The filtered reads were then aligned to the GRCh38 reference genome using the BWA-MEM v0.7.12 aligner53,54, generating SAM files. These files were sorted by genomic position using SAMtools v1.755 and then marked for duplicates using Picard-tools MarkDuplicates v2.27.3 (broadinstitute.github.io/picard/). The resulting SAM files were converted into BAM files using SAMtools and processed using the RealignerTargetCreator from GATK to create a target interval file for IndelRealigner (GATK), which directs the local realignment of reads. This realignment was performed to correct misalignments caused by indels.
The next step involved using BaseRecalibrator (GATK) to identify systematic errors in base quality scores exported by the sequencer, calculating a recalibration model to appropriately adjust these scores. After processing, the BAM files were input into DeepVariant for variant calling, resulting in the generation of VCF files.

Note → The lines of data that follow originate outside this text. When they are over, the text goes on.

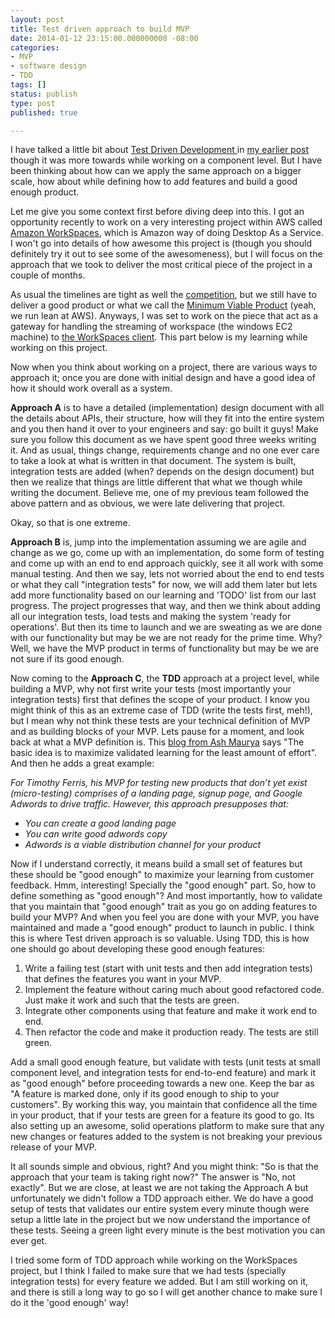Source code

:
 ```yaml
---
layout: post
title: Test driven approach to build MVP
date: 2014-01-12 23:15:00.000000000 -08:00
categories:
- MVP
- software design
- TDD
tags: []
status: publish
type: post
published: true

---
```

I have talked a little bit about [Test Driven Development ](http://c2.com/cgi/wiki?TestDrivenDevelopment)in [my earlier post](http://hakimhanif.com/2013/04/tdd-is-not-all-about-writing-tests-first) though it was more towards while working on a component level. But I have been thinking about how can we apply the same approach on a bigger scale, how about while defining how to add features and build a good enough product.

Let me give you some context first before diving deep into this.  I got an opportunity recently to work on a very interesting project within AWS called [Amazon WorkSpaces](http://aws.amazon.com/workspaces/), which is Amazon way of doing Desktop As a Service. I won't go into details of how awesome this project is (though you should definitely try it out to see some of the awesomeness), but I will focus on the approach that we took to deliver the most critical piece of the project in a couple of months.

As usual the timelines are tight as well the [competition](https://www.google.com/search?q=aws+workspaces+competition&ie=utf-8&oe=utf-8&aq=t&rls=org.mozilla:en-US:official&client=firefox-a&channel=fflb), but we still have to deliver a good product or what we call the [Minimum Viable Product](http://practicetrumpstheory.com/minimum-viable-product/) (yeah, we run lean at AWS). Anyways, I was set to work on the piece that act as a gateway for handling the streaming of workspace (the windows EC2 machine) to [the WorkSpaces client](https://itunes.apple.com/us/app/amazon-workspaces/id727778113?mt=8). This part below is my learning while working on this project.

Now when you think about working on a project, there are various ways to approach it; once you are done with initial design and have a good idea of how it should work overall as a system. 

__Approach A__ is to have a detailed (implementation) design document with all the details about APIs, their structure, how will they fit into the entire system and you then hand it over to your engineers and say: go built it guys! Make sure you follow this document as we have spent good three weeks writing it. And as usual, things change, requirements change and no one ever care to take a look at what is written in that document. The system is built, integration tests are added (when? depends on the design document) but then we realize that things are little different that what we though while writing the document. Believe me, one of my previous team followed the above pattern and as obvious, we were late delivering that project.

Okay, so that is one extreme. 

__Approach B__ is, jump into the implementation assuming we are agile and change as we go, come up with an implementation, do some form of testing and come up with an end to end approach quickly, see it all work with some manual testing. And then we say, lets not worried about the end to end tests or what they call "integration tests" for now, we will add them later but lets add more functionality based on our learning and 'TODO' list from our last progress. The project progresses that way, and then we think about adding all our integration tests, load tests and making the system 'ready for operations'. But then its time to launch and we are sweating as we are done with our functionality but may be we are not ready for the prime time. Why? Well, we have the MVP product in terms of functionality but may be we are not sure if its good enough.

Now coming to the __Approach C__, the __TDD__ approach at a project level, while building a MVP, why not first write your tests (most importantly your integration tests) first that defines the scope of your product. I know you might think of this as an extreme case of TDD (write the tests first, meh!), but I mean why not think these tests are your technical definition of MVP and as building blocks of your MVP.
Lets pause for a moment, and look back at what a MVP definition is. This [blog from Ash Maurya](http://practicetrumpstheory.com/2009/10/how-i-built-my-minimum-viable-product/) says "The basic idea is to maximize validated learning for the least amount of effort".  And then he adds a great example:

_For Timothy Ferris, his MVP for testing new products that don’t yet exist (micro-testing) comprises of a landing page, signup page, and Google Adwords to drive traffic. However, this approach presupposes that:_

* _You can create a good landing page_
* _You can write good adwords copy_
* _Adwords is a viable distribution channel for your product_

Now if I understand correctly, it means build a small set of features but these should be "good enough" to maximize your learning from customer feedback. Hmm, interesting! Specially the "good enough" part.
So, how to define something as "good enough"? And most importantly, how to validate that you maintain that "good enough" trait as you go on adding features to build your MVP? And when you feel you are done with your MVP, you have maintained and made a "good enough" product to launch in public.
I think this is where Test driven approach is so valuable. Using TDD, this is how one should go about developing these good enough features:

1. Write a failing test (start with unit tests and then add integration tests) that defines the features you want in your MVP.
2. Implement the feature without caring much about good refactored code. Just make it work and such that the tests are green.
3. Integrate other components using that feature and make it work end to end.
4. Then refactor the code and make it production ready. The tests are still green.

Add a small good enough feature, but validate with tests (unit tests at small component level, and integration tests for end-to-end feature) and mark it as "good enough" before proceeding towards a new one. Keep the bar as "A feature is marked done, only if its good enough to ship to your customers". By working this way, you maintain that confidence all the time in your product, that if your tests are green for a feature its good to go. Its also setting up an awesome, solid operations platform to make sure that any new changes or features added to the system is not breaking your previous release of your MVP.

It all sounds simple and obvious, right? And you might think: "So is that the approach that your team is taking right now?" The answer is "No, not exactly". But we are close, at least we are not taking the Approach A but unfortunately we didn't follow a TDD approach either. We do have a good setup of tests that validates our entire system every minute though were setup a little late in the project but we now understand the importance of these tests. Seeing a green light every minute is the best motivation you can ever get.

I tried some form of TDD approach while working on the WorkSpaces project, but I think I failed to make sure that we had tests (specially integration tests) for every feature we added. But I am still working on it, and there is still a long way to go so I will get another chance to make sure I do it the 'good enough' way!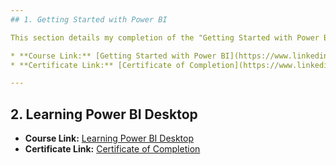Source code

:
 ```yaml
---
## 1. Getting Started with Power BI

This section details my completion of the "Getting Started with Power BI" course.

* **Course Link:** [Getting Started with Power BI](https://www.linkedin.com/learning/getting-started-with-power-bi-24648076/analyze-and-visualize-your-business-data)
* **Certificate Link:** [Certificate of Completion](https://www.linkedin.com/learning/certificates/f4328b002e01ef8724147199c2ed7df7325cb82153d7eaecc4210aca432cfb2a?trk=share_certificate)

---
```

## 2. Learning Power BI Desktop

* **Course Link:** [Learning Power BI Desktop](https://www.linkedin.com/learning/learning-power-bi-desktop-update/model-and-visualize-your-data-with-power-bi-desktop?resume=false)
* **Certificate Link:** [Certificate of Completion](https://www.linkedin.com/learning/certificates/d20a9b6c57ebaf5bda77f42b3ff9fdb4950d229ef6592429877ae3090c0bfe6b?trk=share_certificate)

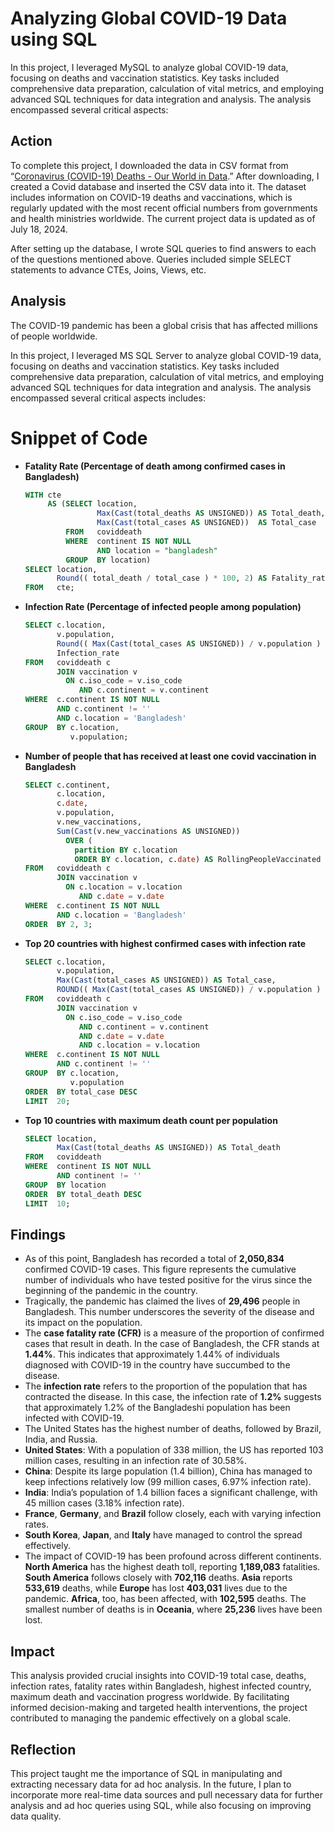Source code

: # Analyzing Global COVID-19 Data using SQL

In this project, I leveraged MySQL  to analyze global COVID-19 data, focusing on deaths and vaccination statistics. Key tasks included comprehensive data preparation, calculation of vital metrics, and employing advanced SQL techniques for data integration and analysis. The analysis encompassed several critical aspects:

## Action

 To complete this project, I downloaded the data in CSV format from “[Coronavirus (COVID-19) Deaths - Our World in Data](https://ourworldindata.org/covid-deaths).”  After downloading, I created a Covid database and inserted the CSV data into it. The dataset includes information on COVID-19 deaths and vaccinations, which is regularly updated with the most recent official numbers from governments and health ministries worldwide. The current project data is updated as of July 18, 2024.

After setting up the database, I wrote SQL queries to find answers to each of the questions mentioned above. Queries included simple SELECT statements to advance CTEs, Joins, Views, etc.

## Analysis

The COVID-19 pandemic has been a global crisis that has affected millions of people worldwide. 

In this project, I leveraged MS SQL Server to analyze global COVID-19 data, focusing on deaths and vaccination statistics. Key tasks included comprehensive data preparation, calculation of vital metrics, and employing advanced SQL techniques for data integration and analysis. The analysis encompassed several critical aspects includes:

# Snippet of Code
    
- **Fatality Rate (Percentage of death among confirmed cases in Bangladesh)**
    
    
    ```sql
    WITH cte
         AS (SELECT location,
                    Max(Cast(total_deaths AS UNSIGNED)) AS Total_death,
                    Max(Cast(total_cases AS UNSIGNED))  AS Total_case
             FROM   coviddeath
             WHERE  continent IS NOT NULL
                    AND location = "bangladesh"
             GROUP  BY location)
    SELECT location,
           Round(( total_death / total_case ) * 100, 2) AS Fatality_rate
    FROM   cte;
    ```
        
- **Infection Rate (Percentage of infected people among population)**
    
    ```sql
    SELECT c.location,
           v.population,
           Round(( Max(Cast(total_cases AS UNSIGNED)) / v.population ) * 100, 2)AS
           Infection_rate
    FROM   coviddeath c
           JOIN vaccination v
             ON c.iso_code = v.iso_code
                AND c.continent = v.continent
    WHERE  c.continent IS NOT NULL
           AND c.continent != ''
           AND c.location = 'Bangladesh'
    GROUP  BY c.location,
              v.population;
    ```
        
- **Number of people that has received at least one covid vaccination in Bangladesh**
    
    ```sql
    SELECT c.continent,
           c.location,
           c.date,
           v.population,
           v.new_vaccinations,
           Sum(Cast(v.new_vaccinations AS UNSIGNED))
             OVER (
               partition BY c.location
               ORDER BY c.location, c.date) AS RollingPeopleVaccinated
    FROM   coviddeath c
           JOIN vaccination v
             ON c.location = v.location
                AND c.date = v.date
    WHERE  c.continent IS NOT NULL
           AND c.location = 'Bangladesh'
    ORDER  BY 2, 3;
    ```
        
- **Top 20 countries with highest confirmed cases with infection rate**
    
    ```sql
    SELECT c.location,
           v.population,
           Max(Cast(total_cases AS UNSIGNED)) AS Total_case,
           ROUND(( Max(Cast(total_cases AS UNSIGNED)) / v.population ) * 100 , 2) AS Infection_rate
    FROM   coviddeath c
           JOIN vaccination v
             ON c.iso_code = v.iso_code
                AND c.continent = v.continent
                AND c.date = v.date
                AND c.location = v.location
    WHERE  c.continent IS NOT NULL
           AND c.continent != ''
    GROUP  BY c.location,
              v.population
    ORDER  BY total_case DESC
    LIMIT  20; 
    ```
        
- **Top 10 countries with maximum death count per population**
    
    ```sql
    SELECT location,
           Max(Cast(total_deaths AS UNSIGNED)) AS Total_death
    FROM   coviddeath
    WHERE  continent IS NOT NULL
           AND continent != ''
    GROUP  BY location
    ORDER  BY total_death DESC
    LIMIT  10;
    ```
      

## Findings

- As of this point, Bangladesh has recorded a total of **2,050,834** confirmed COVID-19 cases. This figure represents the cumulative number of individuals who have tested positive for the virus since the beginning of the pandemic in the country.
- Tragically, the pandemic has claimed the lives of **29,496** people in Bangladesh. This number underscores the severity of the disease and its impact on the population.
- The **case fatality rate (CFR)** is a measure of the proportion of confirmed cases that result in death. In the case of Bangladesh, the CFR stands at **1.44%**. This indicates that approximately 1.44% of individuals diagnosed with COVID-19 in the country have succumbed to the disease.
- The **infection rate** refers to the proportion of the population that has contracted the disease. In this case, the infection rate of **1.2%** suggests that approximately 1.2% of the Bangladeshi population has been infected with COVID-19.
- The United States has the highest number of deaths, followed by Brazil, India, and Russia.
- **United States**: With a population of 338 million, the US has reported 103 million cases, resulting in an infection rate of 30.58%.
- **China**: Despite its large population (1.4 billion), China has managed to keep infections relatively low (99 million cases, 6.97% infection rate).
- **India**: India’s population of 1.4 billion faces a significant challenge, with 45 million cases (3.18% infection rate).
- **France**, **Germany**, and **Brazil** follow closely, each with varying infection rates.
- **South Korea**, **Japan**, and **Italy** have managed to control the spread effectively.
- The impact of COVID-19 has been profound across different continents. **North America** has the highest death toll, reporting **1,189,083** fatalities. **South America** follows closely with **702,116** deaths. **Asia** reports **533,619** deaths, while **Europe** has lost **403,031** lives due to the pandemic. **Africa**, too, has been affected, with **102,595** deaths. The smallest number of deaths is in **Oceania**, where **25,236** lives have been lost.

## Impact

This analysis provided crucial insights into COVID-19 total case, deaths, infection rates, fatality rates within Bangladesh, highest infected country, maximum death and vaccination progress worldwide. By facilitating informed decision-making and targeted health interventions, the project contributed to managing the pandemic effectively on a global scale.

## Reflection

This project taught me the importance of SQL in manipulating and extracting necessary data for ad hoc analysis. In the future, I plan to incorporate more real-time data sources and pull necessary data for further analysis and ad hoc queries using SQL, while also focusing on improving data quality.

We used DeepVariant v1.15.0 with the publicly available Whole Exome Sequencing (WES) model to perform single-sample variant calling. A single-line command to run DeepVariant on each sample, using a pre-built Docker container, is available in the public DeepVariant repository (https://github.com/google/deepvariant). The variant calls made by DeepVariant followed standard single-sample variant calling methods56, using sequence reads aligned to a reference genome to identify and genotype positions that differ from the reference. Throughout the study, we used the human GRCh38 reference genome without ALT contigs.

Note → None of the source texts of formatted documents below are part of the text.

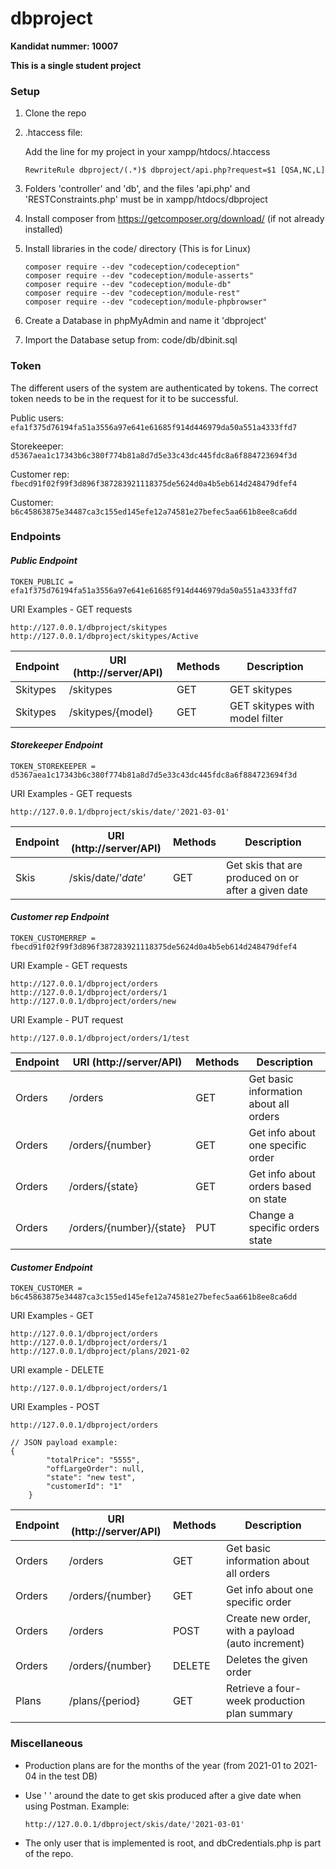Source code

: # dbproject



**Kandidat nummer: 10007**

**This is a single student project**

### Setup

1. Clone the repo

2. .htaccess file:

   Add the line for my project in your xampp/htdocs/.htaccess

   ```
   RewriteRule dbproject/(.*)$ dbproject/api.php?request=$1 [QSA,NC,L]
   ```

3. Folders 'controller' and 'db', and the files 'api.php' and 'RESTConstraints.php' must be in xampp/htdocs/dbproject

4. Install composer from https://getcomposer.org/download/ (if not already installed)

5. Install libraries in the code/ directory (This is for Linux)

   ```
   composer require --dev "codeception/codeception"
   composer require --dev "codeception/module-asserts"
   composer require --dev "codeception/module-db"
   composer require --dev "codeception/module-rest"
   composer require --dev "codeception/module-phpbrowser"
   ```

6. Create a Database in phpMyAdmin and name it 'dbproject' 

7. Import the Database setup from: code/db/dbinit.sql



### **Token**

The different users of the system are authenticated by tokens. The correct token needs to be in the request for it to be successful.

Public users: `efa1f375d76194fa51a3556a97e641e61685f914d446979da50a551a4333ffd7`

Storekeeper: `d5367aea1c17343b6c380f774b81a8d7d5e33c43dc445fdc8a6f884723694f3d`

Customer rep: `fbecd91f02f99f3d896f387283921118375de5624d0a4b5eb614d248479dfef4`

Customer: `b6c45863875e34487ca3c155ed145efe12a74581e27befec5aa661b8ee8ca6dd`



### **Endpoints**

#### *Public Endpoint*

```
TOKEN_PUBLIC = efa1f375d76194fa51a3556a97e641e61685f914d446979da50a551a4333ffd7
```

 URI Examples - GET requests

```
http://127.0.0.1/dbproject/skitypes
http://127.0.0.1/dbproject/skitypes/Active
```



| Endpoint | URI (http://server/API) | Methods | Description                    |
| -------- | ----------------------- | ------- | ------------------------------ |
| Skitypes | /skitypes               | GET     | GET skitypes                   |
| Skitypes | /skitypes/{model}       | GET     | GET skitypes with model filter |



#### *Storekeeper Endpoint*

```
TOKEN_STOREKEEPER = d5367aea1c17343b6c380f774b81a8d7d5e33c43dc445fdc8a6f884723694f3d
```

URI Examples - GET requests

```
http://127.0.0.1/dbproject/skis/date/'2021-03-01'
```

| Endpoint | URI (http://server/API) | Methods | Description                                          |
| -------- | ----------------------- | ------- | ---------------------------------------------------- |
| Skis     | /skis/date/’*date*’     | GET     | Get skis that are produced on or  after a given date |



#### *Customer rep Endpoint*

```
TOKEN_CUSTOMERREP = fbecd91f02f99f3d896f387283921118375de5624d0a4b5eb614d248479dfef4
```

URI Example - GET requests

```
http://127.0.0.1/dbproject/orders
http://127.0.0.1/dbproject/orders/1
http://127.0.0.1/dbproject/orders/new

```

URI Example - PUT request

```
http://127.0.0.1/dbproject/orders/1/test
```

| Endpoint | URI (http://server/API)  | Methods | Description                             |
| -------- | ------------------------ | ------- | --------------------------------------- |
| Orders   | /orders                  | GET     | Get basic information about all  orders |
| Orders   | /orders/{number}         | GET     | Get info about one specific order       |
| Orders   | /orders/{state}          | GET     | Get info about orders based on  state   |
| Orders   | /orders/{number}/{state} | PUT     | Change a specific orders state          |



#### *Customer Endpoint* 

```
TOKEN_CUSTOMER = b6c45863875e34487ca3c155ed145efe12a74581e27befec5aa661b8ee8ca6dd
```

URI Examples - GET

```
http://127.0.0.1/dbproject/orders
http://127.0.0.1/dbproject/orders/1
http://127.0.0.1/dbproject/plans/2021-02
```

URI example - DELETE

```
http://127.0.0.1/dbproject/orders/1
```

URI Examples - POST

```
http://127.0.0.1/dbproject/orders

// JSON payload example:
{
        "totalPrice": "5555",
        "offLargeOrder": null,
        "state": "new test",
        "customerId": "1"
    }
```

| Endpoint | URI (http://server/API) | Methods | Description                                        |
| -------- | ----------------------- | ------- | -------------------------------------------------- |
| Orders   | /orders                 | GET     | Get basic information about all  orders            |
| Orders   | /orders/{number}        | GET     | Get info about one specific order                  |
| Orders   | /orders                 | POST    | Create new order, with a payload  (auto increment) |
| Orders   | /orders/{number}        | DELETE  | Deletes the given order                            |
| Plans    | /plans/{period}         | GET     | Retrieve a four-week production plan summary       |





### **Miscellaneous**

- Production plans are for the months of the year (from 2021-01 to 2021-04 in the test DB)

- Use ' ' around the date to get skis produced after a give date when using Postman. Example:

  ```
  http://127.0.0.1/dbproject/skis/date/'2021-03-01'
  ```

- The only user that is implemented is root, and dbCredentials.php is part of the repo.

The variants in the VCF files were annotated using SnpEff v5.1 and dbNSFP v4.2 to assess the impact and predict the function of the variants. Additionally, we used ClinVar57to identify associations with known diseases and determine the clinical relevance of the variants, while ExAC and gnomAD58,59 were used to provide allele frequency annotations.

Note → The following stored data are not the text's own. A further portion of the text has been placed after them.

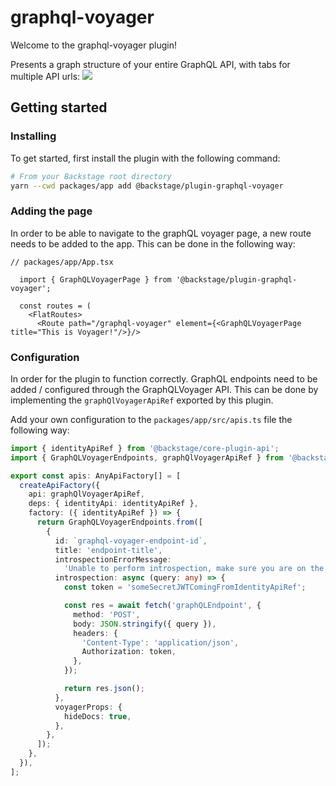 # graphql-voyager

Welcome to the graphql-voyager plugin!

Presents a graph structure of your entire GraphQL API, with tabs for multiple API urls:
![](./src/assets/plugin.png)

## Getting started

### Installing

To get started, first install the plugin with the following command:

```bash
# From your Backstage root directory
yarn --cwd packages/app add @backstage/plugin-graphql-voyager
```

### Adding the page

In order to be able to navigate to the graphQL voyager page, a new route needs to be added to the app. This can be done in the following way:

```tsx
// packages/app/App.tsx

  import { GraphQLVoyagerPage } from '@backstage/plugin-graphql-voyager';

  const routes = (
    <FlatRoutes>
      <Route path="/graphql-voyager" element={<GraphQLVoyagerPage title="This is Voyager!"/>}/>
```

### Configuration

In order for the plugin to function correctly. GraphQL endpoints need to be added / configured through the GraphQLVoyager API. This can be done by implementing the `graphQlVoyagerApiRef` exported by this plugin.

Add your own configuration to the `packages/app/src/apis.ts` file the following way:

```ts
import { identityApiRef } from '@backstage/core-plugin-api';
import { GraphQLVoyagerEndpoints, graphQlVoyagerApiRef } from '@backstage/plugin-graphql-voyager';

export const apis: AnyApiFactory[] = [
  createApiFactory({
    api: graphQlVoyagerApiRef,
    deps: { identityApi: identityApiRef },
    factory: ({ identityApiRef }) => {
      return GraphQLVoyagerEndpoints.from([
        {
          id: `graphql-voyager-endpoint-id`,
          title: 'endpoint-title',
          introspectionErrorMessage:
            'Unable to perform introspection, make sure you are on the correct environment.',
          introspection: async (query: any) => {
            const token = 'someSecretJWTComingFromIdentityApiRef';

            const res = await fetch('graphQLEndpoint', {
              method: 'POST',
              body: JSON.stringify({ query }),
              headers: {
                'Content-Type': 'application/json',
                Authorization: token,
              },
            });

            return res.json();
          },
          voyagerProps: {
            hideDocs: true,
          },
        },
      ]);
    },
  }),
];
```
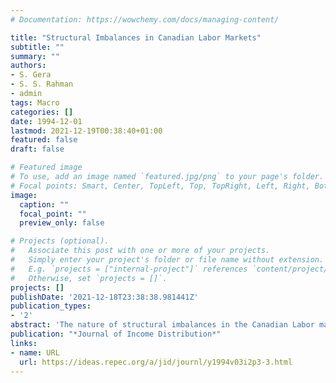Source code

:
 ```yaml
---
# Documentation: https://wowchemy.com/docs/managing-content/

title: "Structural Imbalances in Canadian Labor Markets"
subtitle: ""
summary: ""
authors: 
- S. Gera
- S. S. Rahman
- admin
tags: Macro
categories: []
date: 1994-12-01
lastmod: 2021-12-19T00:38:40+01:00
featured: false
draft: false

# Featured image
# To use, add an image named `featured.jpg/png` to your page's folder.
# Focal points: Smart, Center, TopLeft, Top, TopRight, Left, Right, BottomLeft, Bottom, BottomRight.
image:
  caption: ""
  focal_point: ""
  preview_only: false

# Projects (optional).
#   Associate this post with one or more of your projects.
#   Simply enter your project's folder or file name without extension.
#   E.g. `projects = ["internal-project"]` references `content/project/deep-learning/index.md`.
#   Otherwise, set `projects = []`.
projects: []
publishDate: '2021-12-18T23:38:38.981441Z'
publication_types:
- '2'
abstract: 'The nature of structural imbalances in the Canadian Labor market is identified by analyzing the relationship between unemployment and job vacancies. Three potential sources of imbalances are examined: (1) the regional nature of the Canadian economy; (2) the rise in the incidence of long-term unemployment (of 12 months or more); and (3) differences in the rate of growth of unemployment across industrial sectors. The major findings are: growing structural imbalances; an increase in long-term unemployment was the major cause of the shift in most cases; both inter-and intraregional effects played a significant role, but interregional disparities were the dominant factor; and the dispersion in employment growth rates across industrial sectors did not seem to play a role.'
publication: "*Journal of Income Distribution*"
links:
- name: URL
  url: https://ideas.repec.org/a/jid/journl/y1994v03i2p3-3.html
---
```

Damaging variants were classified according to the following computer prediction algorithms: Functional Analysis through Hidden Markov Models (FATHMM)60, MutationAssessor61, MutationTaster62, Sort Intolerant from tolerant (SIFT)63, MetaSVM64 and PROVEAN65. The ClinVar database was also used for this classification57. A report of WES statistics is available in Supplementary File.
Data merging
Due to our higher missing data rate, we performed the following vcftools filters: --missing-site and --missing-indv lower than 10%. After quality control of reads, we merged our population data of 124 newly sequenced samples with previously published population dataset by 1,000 Genomes and HGDP projects, summing up to 4,281 individuals. Quality control of these data was performed using BCFTools v1.4, VCFTools v0.1.13 e PLINK v1.90b6.15 softwares with the variant filtering conditions -maf: 0.05, -hwe: 0.0001, -mind: 0.1, and -geno: 0.01. Variants and individuals with missing data above 0.1 were excluded. Therefore, in addition to quality control of variants, we chose the closest individuals that compose the Brazilian admixture, due to its influence on Brazilian colonization (Iberian − 1kG, Yoruba − 1kG and Native Americans - HGDP), obtaining a dataset containing 527 individuals with 2,172 SNPs to perform the following population genetic analysis.
Population structure
To further explore the ancestry composition and genetic similarity of our studied group, we carried out model-based clustering analysis using ADMIXTURE 1.2 and Eigenstrat v8.0 softwares. For Admixture analysis, we did an unsupervised ADMIXTURE approach (Supplementary Fig. 1), in which allele frequencies for unadmixed ancestral populations are unknown and are computed during the analysis with the populations from datasets 1,000 Genomes (1kG), HGDP and our samples (patients with COVID-19), varying the number of ancestral populations between K = 2 and K = 16; and a supervised approach with tri-hybrid model with the populations: Iberian (IBS − 1kG), Yoruba (YRI/AFR − 1kG) and Indigenous of America (AMI - HGDP).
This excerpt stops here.